Lastimosamente, en nuestra sociedad, lo correcto se ha convertido en incorrecto, y lo incorrecto se asuele generalizar como una buena costumbre que hay que pasar de generación en generación, en vez de detenerlo a toda costa.
Para iniciar, por ejemplo, a todo aquel que no le gusta emborracharse (aunque hay muy pocos casos), en toda reunión social está quien intenta emborracharlo como si estar borracho fuera tener alguna clase de éxito (cada quién “disfruta” las reuniones sociales como quiere, no se debe forzar).
En los trabajos, generalmente, al que mejor se desempeña o hace bien una actividad, en ves de premiársele, se le duplica el trabajo; al vago, o al conflictivo en cambio, para evitar problemas, se le disminuye.

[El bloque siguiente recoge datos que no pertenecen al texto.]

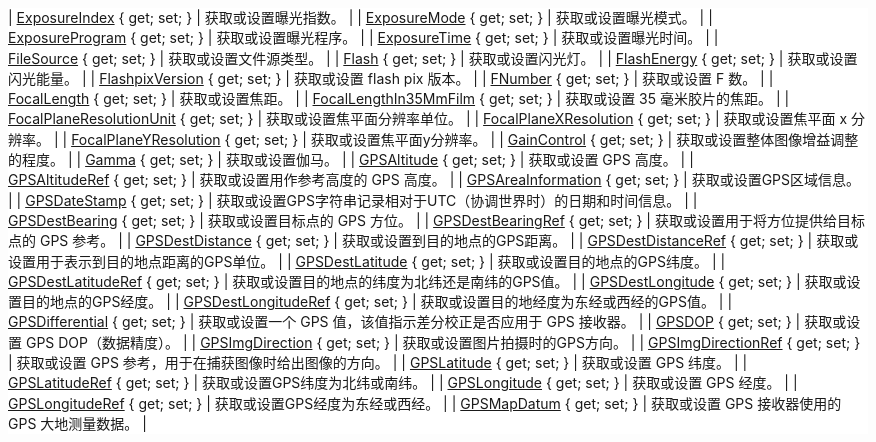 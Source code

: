 | [ExposureIndex](../../aspose.psd.exif/exifdata/exposureindex/) { get; set; } | 获取或设置曝光指数。 |
| [ExposureMode](../../aspose.psd.exif/exifdata/exposuremode/) { get; set; } | 获取或设置曝光模式。 |
| [ExposureProgram](../../aspose.psd.exif/exifdata/exposureprogram/) { get; set; } | 获取或设置曝光程序。 |
| [ExposureTime](../../aspose.psd.exif/exifdata/exposuretime/) { get; set; } | 获取或设置曝光时间。 |
| [FileSource](../../aspose.psd.exif/exifdata/filesource/) { get; set; } | 获取或设置文件源类型。 |
| [Flash](../../aspose.psd.exif/exifdata/flash/) { get; set; } | 获取或设置闪光灯。 |
| [FlashEnergy](../../aspose.psd.exif/exifdata/flashenergy/) { get; set; } | 获取或设置闪光能量。 |
| [FlashpixVersion](../../aspose.psd.exif/exifdata/flashpixversion/) { get; set; } | 获取或设置 flash pix 版本。 |
| [FNumber](../../aspose.psd.exif/exifdata/fnumber/) { get; set; } | 获取或设置 F 数。 |
| [FocalLength](../../aspose.psd.exif/exifdata/focallength/) { get; set; } | 获取或设置焦距。 |
| [FocalLengthIn35MmFilm](../../aspose.psd.exif/exifdata/focallengthin35mmfilm/) { get; set; } | 获取或设置 35 毫米胶片的焦距。 |
| [FocalPlaneResolutionUnit](../../aspose.psd.exif/exifdata/focalplaneresolutionunit/) { get; set; } | 获取或设置焦平面分辨率单位。 |
| [FocalPlaneXResolution](../../aspose.psd.exif/exifdata/focalplanexresolution/) { get; set; } | 获取或设置焦平面 x 分辨率。 |
| [FocalPlaneYResolution](../../aspose.psd.exif/exifdata/focalplaneyresolution/) { get; set; } | 获取或设置焦平面y分辨率。 |
| [GainControl](../../aspose.psd.exif/exifdata/gaincontrol/) { get; set; } | 获取或设置整体图像增益调整的程度。 |
| [Gamma](../../aspose.psd.exif/exifdata/gamma/) { get; set; } | 获取或设置伽马。 |
| [GPSAltitude](../../aspose.psd.exif/exifdata/gpsaltitude/) { get; set; } | 获取或设置 GPS 高度。 |
| [GPSAltitudeRef](../../aspose.psd.exif/exifdata/gpsaltituderef/) { get; set; } | 获取或设置用作参考高度的 GPS 高度。 |
| [GPSAreaInformation](../../aspose.psd.exif/exifdata/gpsareainformation/) { get; set; } | 获取或设置GPS区域信息。 |
| [GPSDateStamp](../../aspose.psd.exif/exifdata/gpsdatestamp/) { get; set; } | 获取或设置GPS字符串记录相对于UTC（协调世界时）的日期和时间信息。 |
| [GPSDestBearing](../../aspose.psd.exif/exifdata/gpsdestbearing/) { get; set; } | 获取或设置目标点的 GPS 方位。 |
| [GPSDestBearingRef](../../aspose.psd.exif/exifdata/gpsdestbearingref/) { get; set; } | 获取或设置用于将方位提供给目标点的 GPS 参考。 |
| [GPSDestDistance](../../aspose.psd.exif/exifdata/gpsdestdistance/) { get; set; } | 获取或设置到目的地点的GPS距离。 |
| [GPSDestDistanceRef](../../aspose.psd.exif/exifdata/gpsdestdistanceref/) { get; set; } | 获取或设置用于表示到目的地点距离的GPS单位。 |
| [GPSDestLatitude](../../aspose.psd.exif/exifdata/gpsdestlatitude/) { get; set; } | 获取或设置目的地点的GPS纬度。 |
| [GPSDestLatitudeRef](../../aspose.psd.exif/exifdata/gpsdestlatituderef/) { get; set; } | 获取或设置目的地点的纬度为北纬还是南纬的GPS值。 |
| [GPSDestLongitude](../../aspose.psd.exif/exifdata/gpsdestlongitude/) { get; set; } | 获取或设置目的地点的GPS经度。 |
| [GPSDestLongitudeRef](../../aspose.psd.exif/exifdata/gpsdestlongituderef/) { get; set; } | 获取或设置目的地经度为东经或西经的GPS值。 |
| [GPSDifferential](../../aspose.psd.exif/exifdata/gpsdifferential/) { get; set; } | 获取或设置一个 GPS 值，该值指示差分校正是否应用于 GPS 接收器。 |
| [GPSDOP](../../aspose.psd.exif/exifdata/gpsdop/) { get; set; } | 获取或设置 GPS DOP（数据精度）。 |
| [GPSImgDirection](../../aspose.psd.exif/exifdata/gpsimgdirection/) { get; set; } | 获取或设置图片拍摄时的GPS方向。 |
| [GPSImgDirectionRef](../../aspose.psd.exif/exifdata/gpsimgdirectionref/) { get; set; } | 获取或设置 GPS 参考，用于在捕获图像时给出图像的方向。 |
| [GPSLatitude](../../aspose.psd.exif/exifdata/gpslatitude/) { get; set; } | 获取或设置 GPS 纬度。 |
| [GPSLatitudeRef](../../aspose.psd.exif/exifdata/gpslatituderef/) { get; set; } | 获取或设置GPS纬度为北纬或南纬。 |
| [GPSLongitude](../../aspose.psd.exif/exifdata/gpslongitude/) { get; set; } | 获取或设置 GPS 经度。 |
| [GPSLongitudeRef](../../aspose.psd.exif/exifdata/gpslongituderef/) { get; set; } | 获取或设置GPS经度为东经或西经。 |
| [GPSMapDatum](../../aspose.psd.exif/exifdata/gpsmapdatum/) { get; set; } | 获取或设置 GPS 接收器使用的 GPS 大地测量数据。 |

Quien ocupa cargos importantes, o dirige grupos, no siempre es el más capaz, o incluso, quien lidera una actividad, muchas veces no tiene ni idea de cómo se hace (si bien no es una regla, pasa a menudo).
Al tranquilo, al calmado, siempre habrá quien le busque hacer perder la paciencia, y al mal humorado, generalmente se le confunde como alguien fuerte. Al que cumple las reglas, se le tacha de “bobo” y se le aplaude al que no las respeta. Al que hace un reclamo fundamentado se le acusa de problemático, y al que se queda callado, aunque deba reclamar, se le considera un aliado. Este mundo al revés, no cambiara solo con opiniones, sino con acciones, aunque se puede iniciar, con reflexiones.